> _LISTED RECORDS_:
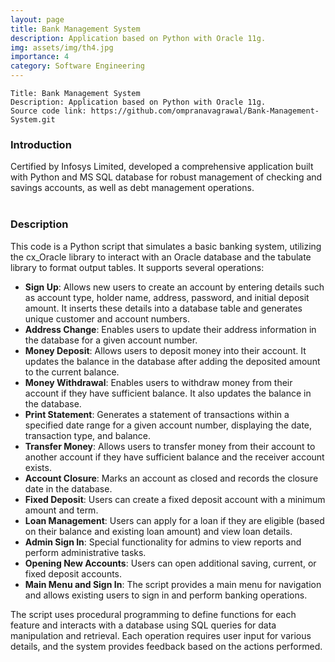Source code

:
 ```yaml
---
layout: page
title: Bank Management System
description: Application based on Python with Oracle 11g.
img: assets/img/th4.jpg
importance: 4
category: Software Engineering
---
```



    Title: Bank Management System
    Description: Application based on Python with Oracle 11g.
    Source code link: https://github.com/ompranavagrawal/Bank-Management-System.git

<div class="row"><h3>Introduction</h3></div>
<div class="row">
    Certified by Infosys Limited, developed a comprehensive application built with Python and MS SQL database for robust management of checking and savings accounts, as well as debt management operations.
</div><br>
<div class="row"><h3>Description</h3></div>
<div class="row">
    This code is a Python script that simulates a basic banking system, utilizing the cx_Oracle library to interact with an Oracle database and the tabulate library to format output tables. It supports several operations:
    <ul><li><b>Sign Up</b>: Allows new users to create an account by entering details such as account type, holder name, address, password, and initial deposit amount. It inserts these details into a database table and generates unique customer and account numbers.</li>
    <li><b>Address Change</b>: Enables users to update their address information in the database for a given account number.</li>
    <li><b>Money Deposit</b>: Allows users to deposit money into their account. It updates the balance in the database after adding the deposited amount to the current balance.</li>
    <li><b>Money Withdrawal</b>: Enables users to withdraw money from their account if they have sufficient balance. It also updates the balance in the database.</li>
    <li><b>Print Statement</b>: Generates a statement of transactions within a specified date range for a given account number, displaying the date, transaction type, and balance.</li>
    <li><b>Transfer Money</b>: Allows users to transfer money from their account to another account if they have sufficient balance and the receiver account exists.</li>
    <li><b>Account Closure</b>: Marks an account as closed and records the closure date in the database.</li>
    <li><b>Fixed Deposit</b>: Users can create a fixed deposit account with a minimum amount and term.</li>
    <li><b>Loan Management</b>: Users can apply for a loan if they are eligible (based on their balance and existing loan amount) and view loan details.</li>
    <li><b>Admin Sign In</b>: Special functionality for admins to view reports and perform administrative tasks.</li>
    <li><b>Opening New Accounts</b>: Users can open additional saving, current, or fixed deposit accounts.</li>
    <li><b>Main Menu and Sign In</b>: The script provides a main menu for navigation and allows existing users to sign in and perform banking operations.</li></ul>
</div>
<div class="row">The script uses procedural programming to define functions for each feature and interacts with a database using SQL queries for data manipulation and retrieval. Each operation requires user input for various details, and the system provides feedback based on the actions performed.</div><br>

==

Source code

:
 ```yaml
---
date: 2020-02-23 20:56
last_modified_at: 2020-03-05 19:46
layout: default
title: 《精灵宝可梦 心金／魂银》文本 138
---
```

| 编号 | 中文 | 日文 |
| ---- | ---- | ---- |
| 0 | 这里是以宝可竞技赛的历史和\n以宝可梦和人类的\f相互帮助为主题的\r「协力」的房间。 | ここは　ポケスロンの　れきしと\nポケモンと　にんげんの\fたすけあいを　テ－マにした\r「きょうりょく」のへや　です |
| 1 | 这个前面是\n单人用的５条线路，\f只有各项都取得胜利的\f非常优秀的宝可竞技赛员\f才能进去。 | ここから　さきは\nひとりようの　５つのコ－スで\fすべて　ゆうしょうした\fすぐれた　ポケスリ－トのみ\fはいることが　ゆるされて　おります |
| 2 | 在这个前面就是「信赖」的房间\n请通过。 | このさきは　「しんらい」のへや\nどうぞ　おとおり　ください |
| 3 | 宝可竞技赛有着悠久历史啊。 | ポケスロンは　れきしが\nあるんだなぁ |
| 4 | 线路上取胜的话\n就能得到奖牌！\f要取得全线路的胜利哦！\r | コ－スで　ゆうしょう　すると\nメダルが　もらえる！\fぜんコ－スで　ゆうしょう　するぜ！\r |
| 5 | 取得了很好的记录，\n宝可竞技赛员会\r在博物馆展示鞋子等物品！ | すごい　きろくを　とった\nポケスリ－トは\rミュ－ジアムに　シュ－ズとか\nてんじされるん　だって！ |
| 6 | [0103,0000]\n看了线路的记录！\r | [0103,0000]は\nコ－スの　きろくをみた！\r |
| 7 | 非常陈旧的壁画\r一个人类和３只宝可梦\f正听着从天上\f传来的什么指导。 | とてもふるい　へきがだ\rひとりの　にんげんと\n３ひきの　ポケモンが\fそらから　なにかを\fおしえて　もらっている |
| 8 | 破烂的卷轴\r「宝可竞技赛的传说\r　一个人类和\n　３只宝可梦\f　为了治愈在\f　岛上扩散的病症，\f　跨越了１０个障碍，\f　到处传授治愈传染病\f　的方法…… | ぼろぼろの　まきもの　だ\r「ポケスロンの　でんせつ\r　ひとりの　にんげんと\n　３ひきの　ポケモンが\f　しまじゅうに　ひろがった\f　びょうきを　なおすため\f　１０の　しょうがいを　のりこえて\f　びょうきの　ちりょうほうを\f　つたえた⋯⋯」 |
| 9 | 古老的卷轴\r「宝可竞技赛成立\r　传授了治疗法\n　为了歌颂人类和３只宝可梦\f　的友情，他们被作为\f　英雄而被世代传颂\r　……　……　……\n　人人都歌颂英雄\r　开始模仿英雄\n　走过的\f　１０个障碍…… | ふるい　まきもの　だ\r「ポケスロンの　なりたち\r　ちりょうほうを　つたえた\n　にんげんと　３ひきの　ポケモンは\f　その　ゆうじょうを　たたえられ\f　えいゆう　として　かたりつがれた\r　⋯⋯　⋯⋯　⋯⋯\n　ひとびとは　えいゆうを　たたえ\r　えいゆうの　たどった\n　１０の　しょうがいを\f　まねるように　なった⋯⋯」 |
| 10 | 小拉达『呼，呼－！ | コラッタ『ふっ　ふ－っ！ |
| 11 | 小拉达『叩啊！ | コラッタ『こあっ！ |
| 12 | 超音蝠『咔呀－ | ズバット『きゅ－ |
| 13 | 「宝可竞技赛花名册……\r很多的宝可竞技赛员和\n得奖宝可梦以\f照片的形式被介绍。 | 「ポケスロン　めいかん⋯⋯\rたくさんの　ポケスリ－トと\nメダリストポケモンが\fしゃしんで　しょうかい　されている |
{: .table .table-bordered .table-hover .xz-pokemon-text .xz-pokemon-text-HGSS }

> _WORK INSTRUCTIONS_: Where the listing above reaches the line that contains "<li><b>Account Closure</b>: Marks", start retyping, and finish with the line that contains "<li><b>Opening New Accounts</b>: Users"; reproduce those lines exactly and no others.

> _ANSWER BOX_:
    <li><b>Account Closure</b>: Marks an account as closed and records the closure date in the database.</li>
    <li><b>Fixed Deposit</b>: Users can create a fixed deposit account with a minimum amount and term.</li>
    <li><b>Loan Management</b>: Users can apply for a loan if they are eligible (based on their balance and existing loan amount) and view loan details.</li>
    <li><b>Admin Sign In</b>: Special functionality for admins to view reports and perform administrative tasks.</li>
    <li><b>Opening New Accounts</b>: Users can open additional saving, current, or fixed deposit accounts.</li>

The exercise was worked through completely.